A ideia era fazer um apanhados 40 anos de carreira, em que músicas como “Guerrilha”, “Imperium” e “Stalingrado”, rejuvenescidas e restruturadas, mostraram poder e a atualidade como canções de protesto e denúncia.

No entanto, o repertório foi dominado mesmo pelo material mais recente, os discos “Canudos” e “Pandemia”, repletos de forte crítica social e política. A sequência de “Canudos” foi matadora, começando com “Belo Monte” e arrebentando com “Temer”, “Cocorobó” e “Gravata Vermelha”, evidenciando o caráter genocida e criminoso do Exército brasileiro na atuação durante a Guerra de Canudos, entre 1896 e 1897, no sertão da Bahia.
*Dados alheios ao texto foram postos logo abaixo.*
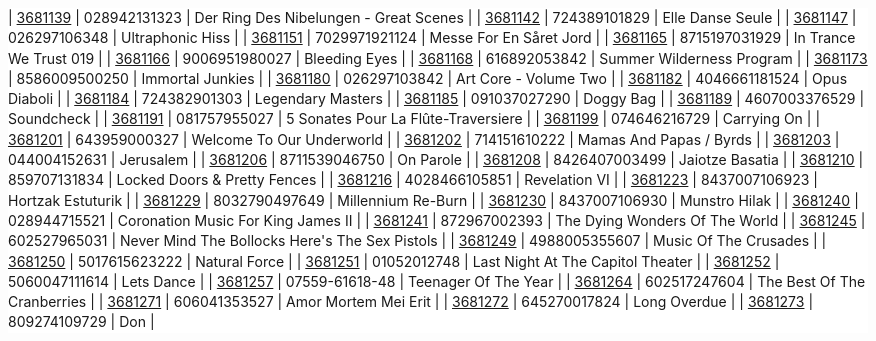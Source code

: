 | [3681139](https://www.discogs.com/release/3681139) | 028942131323 | Der Ring Des Nibelungen - Great Scenes |
| [3681142](https://www.discogs.com/release/3681142) | 724389101829 | Elle Danse Seule |
| [3681147](https://www.discogs.com/release/3681147) | 026297106348 | Ultraphonic Hiss |
| [3681151](https://www.discogs.com/release/3681151) | 7029971921124 | Messe For En Såret Jord |
| [3681165](https://www.discogs.com/release/3681165) | 8715197031929 | In Trance We Trust 019 |
| [3681166](https://www.discogs.com/release/3681166) | 9006951980027 | Bleeding Eyes |
| [3681168](https://www.discogs.com/release/3681168) | 616892053842 | Summer Wilderness Program |
| [3681173](https://www.discogs.com/release/3681173) | 8586009500250 | Immortal Junkies |
| [3681180](https://www.discogs.com/release/3681180) | 026297103842 | Art Core - Volume Two |
| [3681182](https://www.discogs.com/release/3681182) | 4046661181524 | Opus Diaboli |
| [3681184](https://www.discogs.com/release/3681184) | 724382901303 | Legendary Masters |
| [3681185](https://www.discogs.com/release/3681185) | 091037027290 | Doggy Bag |
| [3681189](https://www.discogs.com/release/3681189) | 4607003376529 | Soundcheck |
| [3681191](https://www.discogs.com/release/3681191) | 081757955027 | 5 Sonates Pour La Flûte-Traversiere |
| [3681199](https://www.discogs.com/release/3681199) | 074646216729 | Carrying On |
| [3681201](https://www.discogs.com/release/3681201) | 643959000327 | Welcome To Our Underworld |
| [3681202](https://www.discogs.com/release/3681202) | 714151610222 | Mamas And Papas / Byrds |
| [3681203](https://www.discogs.com/release/3681203) | 044004152631 | Jerusalem |
| [3681206](https://www.discogs.com/release/3681206) | 8711539046750 | On Parole |
| [3681208](https://www.discogs.com/release/3681208) | 8426407003499 | Jaiotze Basatia |
| [3681210](https://www.discogs.com/release/3681210) | 859707131834 | Locked Doors & Pretty Fences |
| [3681216](https://www.discogs.com/release/3681216) | 4028466105851 | Revelation VI |
| [3681223](https://www.discogs.com/release/3681223) | 8437007106923 | Hortzak Estuturik |
| [3681229](https://www.discogs.com/release/3681229) | 8032790497649 | Millennium Re-Burn |
| [3681230](https://www.discogs.com/release/3681230) | 8437007106930 | Munstro Hilak |
| [3681240](https://www.discogs.com/release/3681240) | 028944715521 | Coronation Music For King James II |
| [3681241](https://www.discogs.com/release/3681241) | 872967002393 | The Dying Wonders Of The World |
| [3681245](https://www.discogs.com/release/3681245) | 602527965031 | Never Mind The Bollocks Here's The Sex Pistols |
| [3681249](https://www.discogs.com/release/3681249) | 4988005355607 | Music Of The Crusades |
| [3681250](https://www.discogs.com/release/3681250) | 5017615623222 | Natural Force |
| [3681251](https://www.discogs.com/release/3681251) | 01052012748 | Last Night At The Capitol Theater |
| [3681252](https://www.discogs.com/release/3681252) | 5060047111614 | Lets Dance |
| [3681257](https://www.discogs.com/release/3681257) | 07559-61618-48 | Teenager Of The Year |
| [3681264](https://www.discogs.com/release/3681264) | 602517247604 | The Best Of The Cranberries |
| [3681271](https://www.discogs.com/release/3681271) | 606041353527 | Amor Mortem Mei Erit |
| [3681272](https://www.discogs.com/release/3681272) | 645270017824 | Long Overdue |
| [3681273](https://www.discogs.com/release/3681273) | 809274109729 | Don |
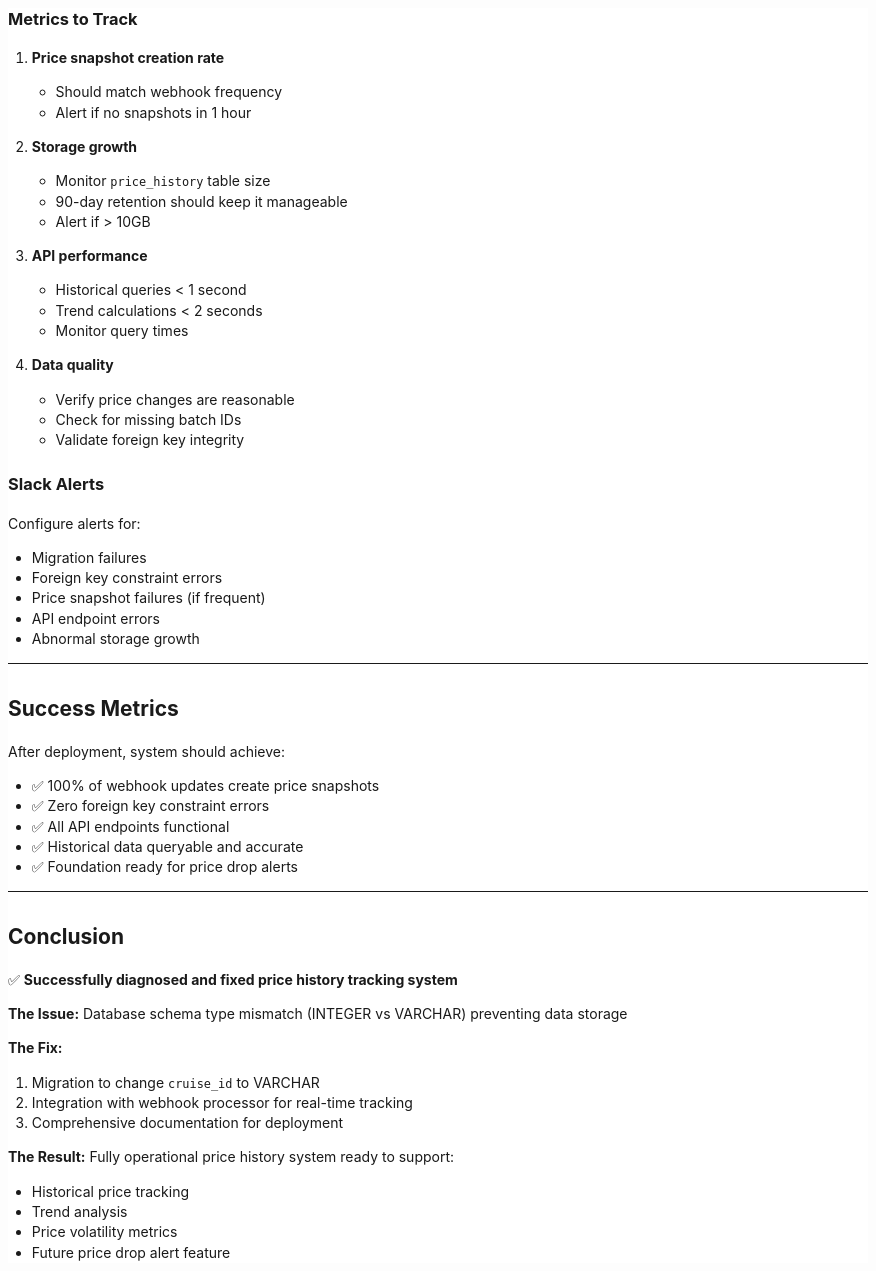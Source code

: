### Metrics to Track
1. **Price snapshot creation rate**
   - Should match webhook frequency
   - Alert if no snapshots in 1 hour

2. **Storage growth**
   - Monitor `price_history` table size
   - 90-day retention should keep it manageable
   - Alert if > 10GB

3. **API performance**
   - Historical queries < 1 second
   - Trend calculations < 2 seconds
   - Monitor query times

4. **Data quality**
   - Verify price changes are reasonable
   - Check for missing batch IDs
   - Validate foreign key integrity

### Slack Alerts
Configure alerts for:
- Migration failures
- Foreign key constraint errors
- Price snapshot failures (if frequent)
- API endpoint errors
- Abnormal storage growth

---

## Success Metrics

After deployment, system should achieve:
- ✅ 100% of webhook updates create price snapshots
- ✅ Zero foreign key constraint errors
- ✅ All API endpoints functional
- ✅ Historical data queryable and accurate
- ✅ Foundation ready for price drop alerts

---

## Conclusion

✅ **Successfully diagnosed and fixed price history tracking system**

**The Issue:** Database schema type mismatch (INTEGER vs VARCHAR) preventing data storage

**The Fix:** 
1. Migration to change `cruise_id` to VARCHAR
2. Integration with webhook processor for real-time tracking
3. Comprehensive documentation for deployment

**The Result:** Fully operational price history system ready to support:
- Historical price tracking
- Trend analysis
- Price volatility metrics
- Future price drop alert feature
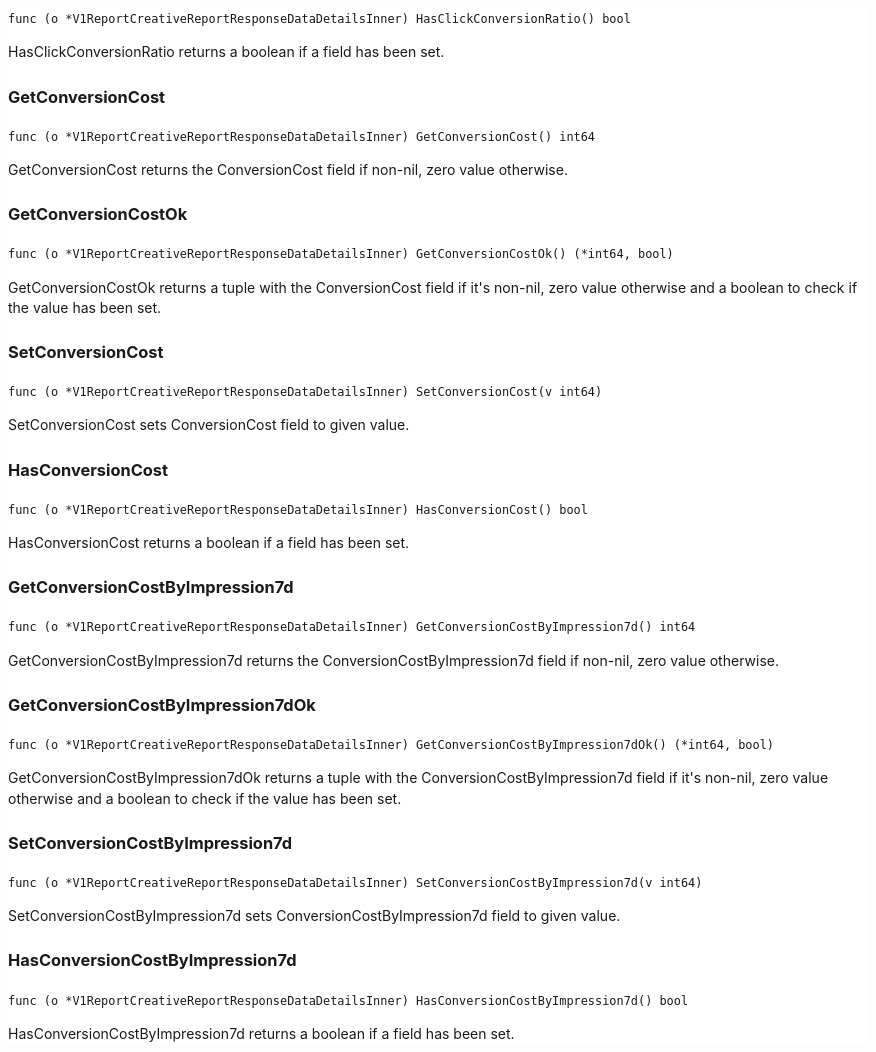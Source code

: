 `func (o *V1ReportCreativeReportResponseDataDetailsInner) HasClickConversionRatio() bool`

HasClickConversionRatio returns a boolean if a field has been set.

### GetConversionCost

`func (o *V1ReportCreativeReportResponseDataDetailsInner) GetConversionCost() int64`

GetConversionCost returns the ConversionCost field if non-nil, zero value otherwise.

### GetConversionCostOk

`func (o *V1ReportCreativeReportResponseDataDetailsInner) GetConversionCostOk() (*int64, bool)`

GetConversionCostOk returns a tuple with the ConversionCost field if it's non-nil, zero value otherwise
and a boolean to check if the value has been set.

### SetConversionCost

`func (o *V1ReportCreativeReportResponseDataDetailsInner) SetConversionCost(v int64)`

SetConversionCost sets ConversionCost field to given value.

### HasConversionCost

`func (o *V1ReportCreativeReportResponseDataDetailsInner) HasConversionCost() bool`

HasConversionCost returns a boolean if a field has been set.

### GetConversionCostByImpression7d

`func (o *V1ReportCreativeReportResponseDataDetailsInner) GetConversionCostByImpression7d() int64`

GetConversionCostByImpression7d returns the ConversionCostByImpression7d field if non-nil, zero value otherwise.

### GetConversionCostByImpression7dOk

`func (o *V1ReportCreativeReportResponseDataDetailsInner) GetConversionCostByImpression7dOk() (*int64, bool)`

GetConversionCostByImpression7dOk returns a tuple with the ConversionCostByImpression7d field if it's non-nil, zero value otherwise
and a boolean to check if the value has been set.

### SetConversionCostByImpression7d

`func (o *V1ReportCreativeReportResponseDataDetailsInner) SetConversionCostByImpression7d(v int64)`

SetConversionCostByImpression7d sets ConversionCostByImpression7d field to given value.

### HasConversionCostByImpression7d

`func (o *V1ReportCreativeReportResponseDataDetailsInner) HasConversionCostByImpression7d() bool`

HasConversionCostByImpression7d returns a boolean if a field has been set.
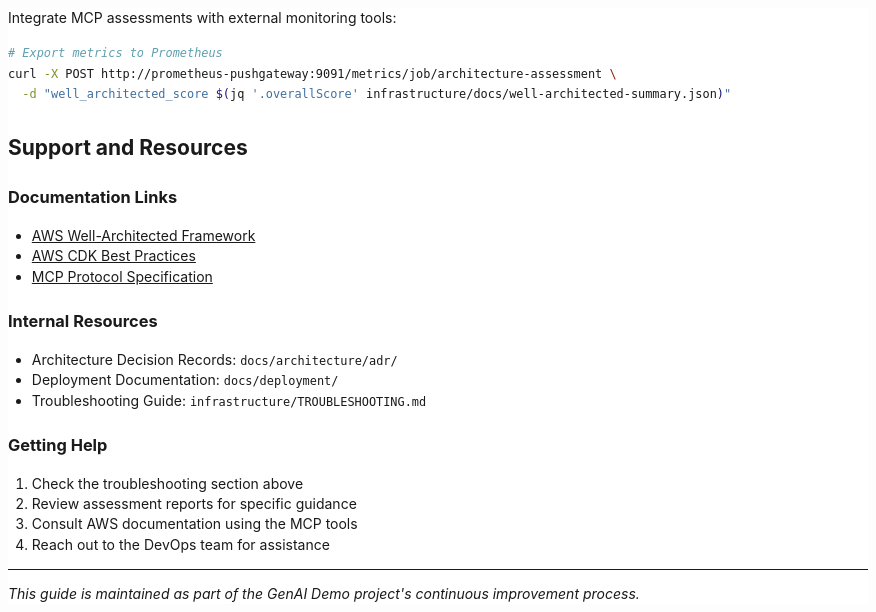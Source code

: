 Integrate MCP assessments with external monitoring tools:

```bash
# Export metrics to Prometheus
curl -X POST http://prometheus-pushgateway:9091/metrics/job/architecture-assessment \
  -d "well_architected_score $(jq '.overallScore' infrastructure/docs/well-architected-summary.json)"
```

## Support and Resources

### Documentation Links

- [AWS Well-Architected Framework](https://aws.amazon.com/architecture/well-architected/)
- [AWS CDK Best Practices](https://docs.aws.amazon.com/cdk/v2/guide/best-practices.html)
- [MCP Protocol Specification](https://modelcontextprotocol.io/)

### Internal Resources

- Architecture Decision Records: `docs/architecture/adr/`
- Deployment Documentation: `docs/deployment/`
- Troubleshooting Guide: `infrastructure/TROUBLESHOOTING.md`

### Getting Help

1. Check the troubleshooting section above
2. Review assessment reports for specific guidance
3. Consult AWS documentation using the MCP tools
4. Reach out to the DevOps team for assistance

---

*This guide is maintained as part of the GenAI Demo project's continuous improvement process.*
Cult e muito bem informado, Lopes contextualizava as músicas em rápidos discursos entre as músicas, arrancando exclamações de admiração de um público jovem majoritariamente antifascista.

Quando as canções de “Pandemia” entraram em cena, o ativismo explodiu, assim como as bem-vindas manifestações contra o nefasto presidente Jair Bolsonaro. Tomando o cuidado para evitar fazer “campanha eleitoral antecipada” para o candidato a presidente do PT, Lopes saudou a cidade de São Bernardo como um lugar “muito importante que lançou na política aquele que é, possivelmente, o maior brasileiro de todos os tempos”, cotando Luiz Inácio Lula da Silva pela primeira e única vez.

E tome mais pancadaria extrema com “Pandemia”, “Burro”, “Infectados” e “Tortura”, canções berradas, pesadas e velozes, como se o cantor quisesse expelir toda a raiva do mundo- e fazendo as devidas e necessárias analogias/comparações entre a sua obra de “ficção” e a lamentável realidade infectada/empesteada com a podridão bolsonarista.

Em tempos tenebrosos e decisivos para a sociedade brasileira, shows como o da Dorsal Atlântica, Ação direta e o do Ratos de Porão, na mesma cidade, redimem de todas as formas e dão mais gás para a resistência e, melhor do que nunca, conseguiram transmitir mensagens importantes para jovens que se mostraram engajados e interessados em informação.

“Essa terra está impregnada de engajamento, ativismo político e social está no DNA do ABC”, disse Carlos Lopes empolgado e totalmente realizado após o show, em conversa exclusiva com Combate Rock. “Esta apresentação ficará na história da banda por conta dos tempos em que vivemos e pela receptividade que tivemos. Nunca um show da Dorsal deu errado no ABC. Percebi que havia fome de rock, de metal e de informação e acho que saciamos todas as vontades.”

Enquanto atendia por mais de uma hora fãs que fizeram longa fila para autógrafos e fotos, o vocalista e guitarrista demonstrava gratidão ao reconhecimento que a Dorsal Atlântica recebia 40 anos depois de uma rica r tumultuada história. “É gratificante observar que as pessoas me consideram um artista que ainda tem coisas relevantes para dizer e o que eu disse lá atrás continua relevante e fazendo sentido, para o bem e para o mal. a galera cantou ‘Guerrilha’ e ‘Vitória’, muita gente jovem. É revigorante!”